#### [Exercise brief]
Set down each record exactly as written.

#### [Supplied records]
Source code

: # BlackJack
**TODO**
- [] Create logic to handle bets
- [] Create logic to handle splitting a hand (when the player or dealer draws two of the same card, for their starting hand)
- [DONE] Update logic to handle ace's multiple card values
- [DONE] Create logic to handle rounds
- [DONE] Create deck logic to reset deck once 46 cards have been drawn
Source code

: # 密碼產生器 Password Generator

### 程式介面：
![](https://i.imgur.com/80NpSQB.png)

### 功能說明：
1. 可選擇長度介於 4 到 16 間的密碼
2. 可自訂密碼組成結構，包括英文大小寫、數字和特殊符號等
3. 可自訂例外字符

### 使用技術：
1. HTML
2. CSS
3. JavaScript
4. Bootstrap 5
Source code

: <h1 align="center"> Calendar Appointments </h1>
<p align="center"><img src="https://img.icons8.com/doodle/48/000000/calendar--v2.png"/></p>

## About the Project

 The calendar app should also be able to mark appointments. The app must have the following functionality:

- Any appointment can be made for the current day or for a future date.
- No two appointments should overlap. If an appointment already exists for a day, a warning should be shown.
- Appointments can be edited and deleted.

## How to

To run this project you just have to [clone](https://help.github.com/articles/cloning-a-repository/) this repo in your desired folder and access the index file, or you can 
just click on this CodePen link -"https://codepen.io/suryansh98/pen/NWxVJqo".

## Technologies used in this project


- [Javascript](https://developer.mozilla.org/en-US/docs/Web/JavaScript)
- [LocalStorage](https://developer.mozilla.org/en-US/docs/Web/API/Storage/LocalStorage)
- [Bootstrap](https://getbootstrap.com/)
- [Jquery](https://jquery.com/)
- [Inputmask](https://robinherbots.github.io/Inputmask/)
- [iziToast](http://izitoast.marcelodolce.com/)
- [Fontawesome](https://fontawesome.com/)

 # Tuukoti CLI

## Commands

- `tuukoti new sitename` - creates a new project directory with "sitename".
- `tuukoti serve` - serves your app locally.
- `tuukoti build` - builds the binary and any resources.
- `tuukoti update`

#### [Task solution]
Source code

: # BlackJack
**TODO**
- [] Create logic to handle bets
- [] Create logic to handle splitting a hand (when the player or dealer draws two of the same card, for their starting hand)
- [DONE] Update logic to handle ace's multiple card values
- [DONE] Create logic to handle rounds
- [DONE] Create deck logic to reset deck once 46 cards have been drawn
Source code

: # 密碼產生器 Password Generator

### 程式介面：
![](https://i.imgur.com/80NpSQB.png)

### 功能說明：
1. 可選擇長度介於 4 到 16 間的密碼
2. 可自訂密碼組成結構，包括英文大小寫、數字和特殊符號等
3. 可自訂例外字符

### 使用技術：
1. HTML
2. CSS
3. JavaScript
4. Bootstrap 5
Source code

: <h1 align="center"> Calendar Appointments </h1>
<p align="center"><img src="https://img.icons8.com/doodle/48/000000/calendar--v2.png"/></p>

## About the Project

 The calendar app should also be able to mark appointments. The app must have the following functionality:

- Any appointment can be made for the current day or for a future date.
- No two appointments should overlap. If an appointment already exists for a day, a warning should be shown.
- Appointments can be edited and deleted.

## How to

To run this project you just have to [clone](https://help.github.com/articles/cloning-a-repository/) this repo in your desired folder and access the index file, or you can 
just click on this CodePen link -"https://codepen.io/suryansh98/pen/NWxVJqo".

## Technologies used in this project


- [Javascript](https://developer.mozilla.org/en-US/docs/Web/JavaScript)
- [LocalStorage](https://developer.mozilla.org/en-US/docs/Web/API/Storage/LocalStorage)
- [Bootstrap](https://getbootstrap.com/)
- [Jquery](https://jquery.com/)
- [Inputmask](https://robinherbots.github.io/Inputmask/)
- [iziToast](http://izitoast.marcelodolce.com/)
- [Fontawesome](https://fontawesome.com/)

 # Tuukoti CLI

## Commands

- `tuukoti new sitename` - creates a new project directory with "sitename".
- `tuukoti serve` - serves your app locally.
- `tuukoti build` - builds the binary and any resources.
- `tuukoti update`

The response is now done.